Müdahale: Özellikle bilişsel davranışçı terapiyi (BDT) belirtir; yıkıcı düşünce kalıplarını değiştirerek döngüyü kırmaya yardımcı olur. Kabul ve kararlılık terapisi (ACT) ile diyalektik davranış terapisi (DBT) de belirli durumlarda faydalıdır. Ciddi vakalarda antidepresan veya anksiyolitik ilaçlar, sadece psikiyatrist gözetiminde kullanılır. Tedavinin sadece ilaçla sınırlı olmadığını; hastanın aktif katılımı, yaşam tarzı değişimi, terapist ile etkili iletişim ve günlük hayata aşamalı dönüşün başarı için tamamlayıcı unsurlar olduğunu belirtir.
Sosyal destek: Aile, arkadaşlar ve bakım verenlerin tedavi sürecindeki vazgeçilmez rolüne dikkat çeker. Düşünce çiftliği yaşayan bireyin en çok dinlenmeye, empatiye ve psikolojik güvenliğe ihtiyacı vardır. Sıradan çözümler veya yargılamalar yerine aktif dinlemenin pratik edilmesini önerir. İlaç hatırlatmaları, terapiye eşlik etme, sağlıklı alışkanlıkların (düzenli uyku, egzersiz) teşviki ve güvenli bir ortam yaratmanın tedavi sürecini hızlandıracağını vurgular.
Son bölümde, ruh sağlığına yönelik kurumsal ilgisizliği eleştirir. Fiziksel tıbbi ekipmanlara gösterilen özen gibi, toplumun “zihinsel ekipmanlarına” da destek verilmesi gerektiğini savunur. Psikoterapi hizmetleri için bütçe tahsisi, danışmanlık seanslarının sigorta kapsamına alınması, yerel merkezlerde psikolog yetiştirilmesi ve psikolojik konularda kamuoyunu bilgilendiren medya desteği, İran sağlık sisteminin öncelikleri olmalıdır.
Dijital yalnızlığın, ekonomik güvensizliğin ve zihinsel tükenmişliğin arttığı dünyada, uzman kurumlar, medya, meslek örgütleri ve politika yapıcılar düşünce çiftliği gibi sorunları görmezden gelirse, dışarıdan sağlıklı ancak içten yorgun ve motivasyonsuz bir nesil ile karşı karşıya kalınacağını uyarır.
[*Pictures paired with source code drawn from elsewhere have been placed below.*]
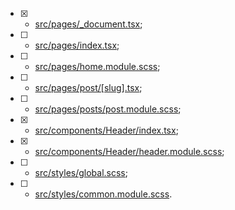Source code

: - [x] - [src/pages/_document.tsx](https://github.com/rocketseat-education/ignite-template-reactjs-criando-um-projeto-do-zero/blob/master/src/pages/_document.tsx);
- [ ] - [src/pages/index.tsx](https://github.com/rocketseat-education/ignite-template-reactjs-criando-um-projeto-do-zero/blob/master/src/pages/index.tsx);
- [ ] - [src/pages/home.module.scss](https://github.com/rocketseat-education/ignite-template-reactjs-criando-um-projeto-do-zero/blob/master/src/pages/home.module.scss);
- [ ] - [src/pages/post/[slug].tsx](https://github.com/rocketseat-education/ignite-template-reactjs-criando-um-projeto-do-zero/blob/master/src/pages/post/%5Bslug%5D.tsx);
- [ ] - [src/pages/posts/post.module.scss](https://github.com/rocketseat-education/ignite-template-reactjs-criando-um-projeto-do-zero/blob/master/src/pages/post/post.module.scss);
- [x] - [src/components/Header/index.tsx](https://github.com/rocketseat-education/ignite-template-reactjs-criando-um-projeto-do-zero/blob/master/src/components/Header/index.tsx);
- [x] - [src/components/Header/header.module.scss](https://github.com/rocketseat-education/ignite-template-reactjs-criando-um-projeto-do-zero/blob/master/src/components/Header/header.module.scss);
- [ ] - [src/styles/global.scss](https://github.com/rocketseat-education/ignite-template-reactjs-criando-um-projeto-do-zero/blob/master/src/styles/globals.scss);
- [ ] - [src/styles/common.module.scss](https://github.com/rocketseat-education/ignite-template-reactjs-criando-um-projeto-do-zero/blob/master/src/styles/common.module.scss).
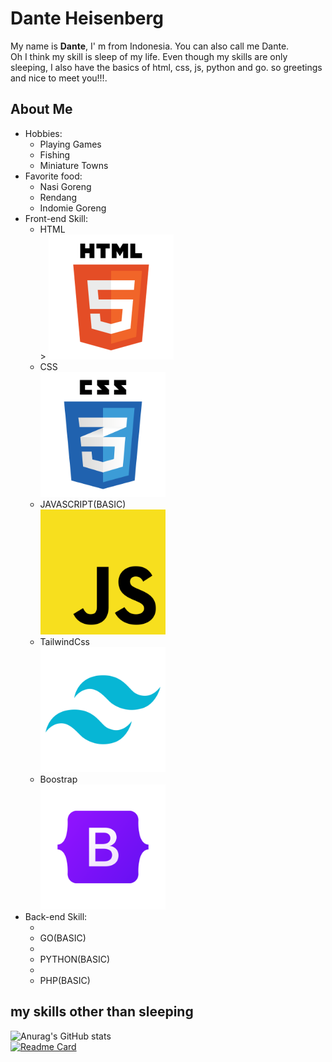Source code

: <style>

  img {
    width:200px;
  }

</style>

<h1>Dante Heisenberg</h1>

<p>My name is <b>Dante</b>, I' m from Indonesia. You can also call me Dante.<br>
Oh I think my skill is sleep of my life. Even though my skills are only sleeping, I also have the basics of html, css, js, python and go. so greetings and nice to meet you!!!.<br>
</p>
<h2>About Me</h2>
<ul>
  <li>Hobbies:
    <ul>
        <li>Playing Games</li>
        <li>Fishing</li>
        <li>Miniature Towns</li>
    </ul>
  </li>
  <li>Favorite food:
      <ul>
        <li>Nasi Goreng</li>
        <li>Rendang</li>
        <li> Indomie Goreng</li>
      </ul>
  </li>
  <li>Front-end Skill:
    <ul>
      <li>HTML</li>>
      <img src="/img/html.png" alt="html">
      <li>CSS</li>
      <img src="/img/css.png" alt="css">
      <li>JAVASCRIPT(BASIC)</li>
      <img src="/img/js.png" alt="JavasScript">
      <li>TailwindCss</li>
      <img src="/img/tailwind.png" alt="TailwindCss">
      <li>Boostrap</li>
        <img src="/img/boostrap.png" alt="Boostrap">
    </ul>
  </li>
  <li>Back-end Skill: 
    <ul>
      <li>
        <img src="" alt="">
      </li>
      <li>GO(BASIC)</li>
      <li>
        <img src="" alt="">
      </li>
      <li>PYTHON(BASIC)</li>
      <li>
        <img src="" alt="">
      </li>
      <li>PHP(BASIC)</li>
    </ul>
  </li>
</ul>
<h2>my skills other than sleeping</h2>

![Anurag's GitHub stats](https://github-readme-stats.vercel.app/api?username=dante-heisenberg&show_icons=true&theme=radical)<br>
[![Readme Card](https://github-readme-stats.vercel.app/api/pin/?username=dante-heisenberg&repo=css-3)](https://github.com/anuraghazra/github-readme-stats)
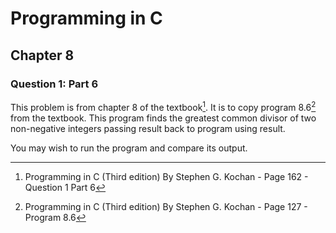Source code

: # Programming in C
## Chapter 8
### Question 1: Part 6

This problem is from chapter 8 of the textbook[^1]. It is to copy program 8.6[^2] from the textbook. This program finds the greatest common divisor of two non-negative integers passing result back to program using result.

You may wish to run the program and compare its output.


[^1]: Programming in C (Third edition) By Stephen G. Kochan - Page 162 - Question 1 Part 6
[^2]: Programming in C (Third edition) By Stephen G. Kochan - Page 127 - Program 8.6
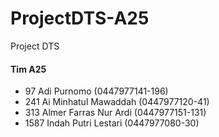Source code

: # ProjectDTS-A25
Project DTS

#### Tim A25
- 97   Adi Purnomo (0447977141-196)
- 241  Ai Minhatul Mawaddah (0447977120-41)
- 313  Almer Farras Nur Ardi (0447977151-131)
- 1587 Indah Putri Lestari (0447977080-30)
Son olarak, Tahran Tıbbi ve İlaç Ekipmanları Derneği’nin psikologlarla iş birliği yaparak farkındalık kampanyaları düzenlemesini, hasta ve aileleri için broşürler hazırlamasını ve dezavantajlı bölgelerde danışmanlık klinikleri açmasını önerir. Bu, İran’da fiziksel ve zihinsel sağlığın entegrasyonu için yeni bir model olacaktır ve her sağlık mesleği grubunun etik sorumluluğudur.